With everything considered, the annotations look healthy and with no major conflicts that could not be excused by subjectivity or difference in connection time or origin (e.g. 404 at one case, normal service at the other, or being able to access geonames or not due to security issues).

The only links that need reviewing for the ML part are the tools.wmflabs.org links in regards to author/publisher. This is due to workers having no context to classify them, but us having it.

More specifically, here's what we concluded:

## References voted inaccessible in Task 1

References deemed inaccessible in this group are either:
- A search page (or a redirect to it)
- A redirect to a home page
- Security issues
- A 404 at some point (either told by workers or faced by us at some point)
- Discontinued service
- Is a JSON: Some JSONs are reported 'not structured' by workers and information in them might be impossible or hard to understand or retrieve, prompting some workers to say it is inaccessible.
- Permission errors
- Payment required

**We did not identify any references that would not fit here**

## References voted inaccessible in Task 2

References deemed inaccessible in this group are either:
- A redirect to another page
- Security issues
- A 404 page
- Discontinued service: Workers might not assume that the host of the service is the author/publisher and deem the reference inaccessible
- Is a JSON (tools.wmflabs.org): JSONs from tools.wmflabs have no indication of what author/publisher created them and the URL does not give much indication of it, nor do they provide a home page.
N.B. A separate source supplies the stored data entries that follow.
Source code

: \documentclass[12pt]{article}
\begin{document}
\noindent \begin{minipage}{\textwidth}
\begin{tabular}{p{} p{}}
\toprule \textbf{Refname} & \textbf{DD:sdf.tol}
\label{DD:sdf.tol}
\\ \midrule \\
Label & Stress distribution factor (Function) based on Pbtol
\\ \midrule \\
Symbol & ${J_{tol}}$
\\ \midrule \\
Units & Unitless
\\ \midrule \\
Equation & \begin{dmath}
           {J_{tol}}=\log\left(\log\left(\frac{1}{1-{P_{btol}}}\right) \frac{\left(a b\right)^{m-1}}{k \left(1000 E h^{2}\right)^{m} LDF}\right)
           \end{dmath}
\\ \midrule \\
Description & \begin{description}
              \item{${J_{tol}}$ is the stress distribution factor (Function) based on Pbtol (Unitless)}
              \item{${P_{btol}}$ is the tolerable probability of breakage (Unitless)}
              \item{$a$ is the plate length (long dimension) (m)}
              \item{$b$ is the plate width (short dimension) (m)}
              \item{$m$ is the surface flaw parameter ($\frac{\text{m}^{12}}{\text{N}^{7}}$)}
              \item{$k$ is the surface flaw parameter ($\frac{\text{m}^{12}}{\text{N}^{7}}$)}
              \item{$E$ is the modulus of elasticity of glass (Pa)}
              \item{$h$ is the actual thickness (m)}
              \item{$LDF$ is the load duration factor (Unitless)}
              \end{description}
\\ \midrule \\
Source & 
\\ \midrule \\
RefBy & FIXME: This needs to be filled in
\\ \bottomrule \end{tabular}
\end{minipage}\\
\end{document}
The only way to conclude would be to know it is a wiki project, or to access the base url manually.

As we have the context to attribute an author/publisher code do the tools.wmflabs.org JSON references, we'll do so.

**Apart from the JSONs, we did not identify any references that would not fit here**

## References voted inaccessible in both Tasks 1 and 2

References deemed inaccessible by both tasks are either:
- A redirect to another page
- Security issues
- A 404 page
- Discontinued service

**We did not identify any references that would not fit here**

## References voted inaccessible in Task 1 but accessible in Task 2

These references would be:
- Inaccessible for getting their content, but
- Accessible for getting their author/publisher info

References in this group are either:
- A search page (or redirect to it): Information inaccessible (depending on user search ability), but author/publisher obvious
- A redirect to a home page: Information inaccessible, but author/publisher obvious
- A 404 page: Specific page inaccessible, but worker can use the domain or home page to infer/get author/publisher, i.e. http://nvpub.vic-metria.nu/naturvardsregistret/rest/omrade/2001958/G%C3%A4llande
- Discontinued service: Information inaccessible, but author/publisher obvious, i.e. http://talent.yahoo.co.jp/pf/detail/pp13199. This is very subjective, as whether or not Yahoo was the author/publisher or if it was only hosting it is concluded by each worker through their own reasoning. This prompts them to classify this discontinued service as either inaccessible in Task 2 or to use Yahoo as author/publisher and deem it accessible.
- Is a JSON: Same as with 404 page, but information is unintelligible to some workers instead of really inaccessible
- Permission errors: Same as 404 page
- Payment required: Same as 404 page 

There were 3 websites from the sok.riksarkivet.se/bildvisning/ domain in this group. They all link to scannings of handwritten records. Workers might not have understood the information in them and classified them as inaccessible in task 1, but knew how to get author/publisher from the website. Otherwise, the service might have been unavailable at the time of the task, given that all urls from this domain/subdomain were given as inaccessible.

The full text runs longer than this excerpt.